Information is a hot commodity—as the saying goes, knowledge is power. In an ever-changing world of information, companies are faced with the challenge of keeping up with their respective industries in order to gain insights and make strategic decisions. This is where expert networks come into play.

What is an expert network?

An expert network is a service provider that connects clients with experts who are paid for sharing their specific market expertise through short consultations, usually in the form of 1-hour expert interviews. Expert networks not only facilitate in delivering experts matching the client's interest, but also take care of scheduling the interviews, create processes to ensure the exchange of information is compliant, and of course, handle payments.

The services of expert networks have become more and more relevant as companies are increasingly seeking specialized and real-time expert insights on emerging or niche markets and industries to validate and perform due diligence on investment cases, benchmark performance with other market participants, challenge innovations and greenfield growth plans (i.e. new products or going into new markets) or understanding sudden market turbulence or unexpected market dynamics. Expert networks are thus a key access point to perform primary research and to quickly grasp a deep understanding of markets and industries clients aim to navigate.

Why are expert networks important?

As trends come and go, the demand for relevant insider information on ever-changing markets and industries is growing.
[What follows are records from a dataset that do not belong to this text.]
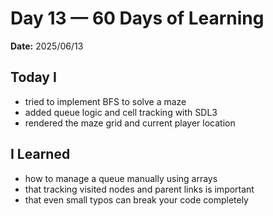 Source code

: # Day 13 — 60 Days of Learning  
**Date:** 2025/06/13  

## Today I  
- tried to implement BFS to solve a maze  
- added queue logic and cell tracking with SDL3  
- rendered the maze grid and current player location  

## I Learned  
- how to manage a queue manually using arrays  
- that tracking visited nodes and parent links is important  
- that even small typos can break your code completely  
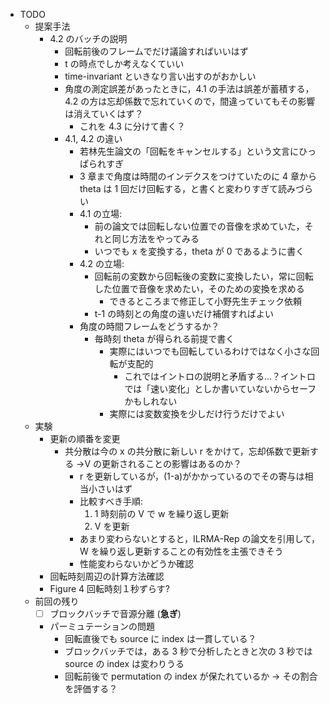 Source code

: - TODO
  - 提案手法
    - 4.2 のバッチの説明
      - 回転前後のフレームでだけ議論すればいいはず
      - t の時点でしか考えなくていい
      - time-invariant といきなり言い出すのがおかしい
      - 角度の測定誤差があったときに，4.1 の手法は誤差が蓄積する，4.2 の方は忘却係数で忘れていくので，間違っていてもその影響は消えていくはず？
        - これを 4.3 に分けて書く？
      - 4.1, 4.2 の違い
        - 若林先生論文の「回転をキャンセルする」という文言にひっぱられすぎ
        - 3 章まで角度は時間のインデクスをつけていたのに 4 章から theta は 1 回だけ回転する，と書くと変わりすぎて読みづらい
        - 4.1 の立場:
          - 前の論文では回転しない位置での音像を求めていた，それと同じ方法をやってみる
          - いつでも x を変換する，theta が 0 であるように書く
        - 4.2 の立場:
          - 回転前の変数から回転後の変数に変換したい，常に回転した位置で音像を求めたい，そのための変換を求める
            - できるところまで修正して小野先生チェック依頼
          - t-1 の時刻との角度の違いだけ補償すればよい
        - 角度の時間フレームをどうするか？
          - 毎時刻 theta が得られる前提で書く
            - 実際にはいつでも回転しているわけではなく小さな回転が支配的
              - これではイントロの説明と矛盾する…？イントロでは「速い変化」としか書いていないからセーフかもしれない
            - 実際には変数変換を少しだけ行うだけでよい
  - 実験
    - 更新の順番を変更
      - 共分散は今の x の共分散に新しい r をかけて，忘却係数で更新する →V の更新されることの影響はあるのか？
        - r を更新しているが，(1-a)がかかっているのでその寄与は相当小さいはず
        - 比較すべき手順:
          1. 1 時刻前の V で w を繰り返し更新
          2. V を更新
        - あまり変わらないとすると，ILRMA-Rep の論文を引用して，W を繰り返し更新することの有効性を主張できそう
        - 性能変わらないかどうか確認
    - 回転時刻周辺の計算方法確認
    - Figure 4 回転時刻１秒ずらす?
  - 前回の残り
    - [ ] ブロックバッチで音源分離 (**急ぎ**)
    - パーミュテーションの問題
      - 回転直後でも source に index は一貫している？
      - ブロックバッチでは，ある 3 秒で分析したときと次の 3 秒では source の index は変わりうる
      - 回転前後で permutation の index が保たれているか → その割合を評価する？
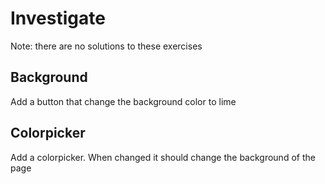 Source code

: # Investigate

Note: there are no solutions to these exercises

## Background

Add a button that change the background color to lime

## Colorpicker

Add a colorpicker. When changed it should change the background of the page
Expert networks provide expertise beyond the research capabilities of clients and give clients the opportunity to really get answers to the specific questions they have directly, and hence are a more relevant source than secondary research such as purchasing market reports and market data or performing desktop research with own team efforts.

Expert networks are tapping into this need for instant access to expert knowledge. Companies are willing to pay for this as it gives them access to specialized insight they are not able to source in any other way and it drastically streamlines and speeds up their research process. This has become common practice to the extent of the expert network industry which has grown quickly into a $1.5 billion industry headed by a handful of expert network companies including "The Big Five" — GLG, AlphaSights, Guidepoint Global, Third Bridge, and Coleman Research.

Who uses expert networks?

Expert network users can be largely split into two categories—clients and experts.

Although the client of expert networks can be anyone, in theory, they are especially geared for use by larger companies, investment firms, and consultants who rely on specific industry insights to thrive in their respective markets and industries. The most common types of clients include:

  • Investment firms such as Private Equity, Venture Capital firms, and Hedge Funds will turn to expert networks for understanding new markets relevant to investment opportunities.
  • (Strategic) consulting firms wanting to understand both their clients and their clients' industries and markets to provide faster and more valuable solutions and competitive strategies.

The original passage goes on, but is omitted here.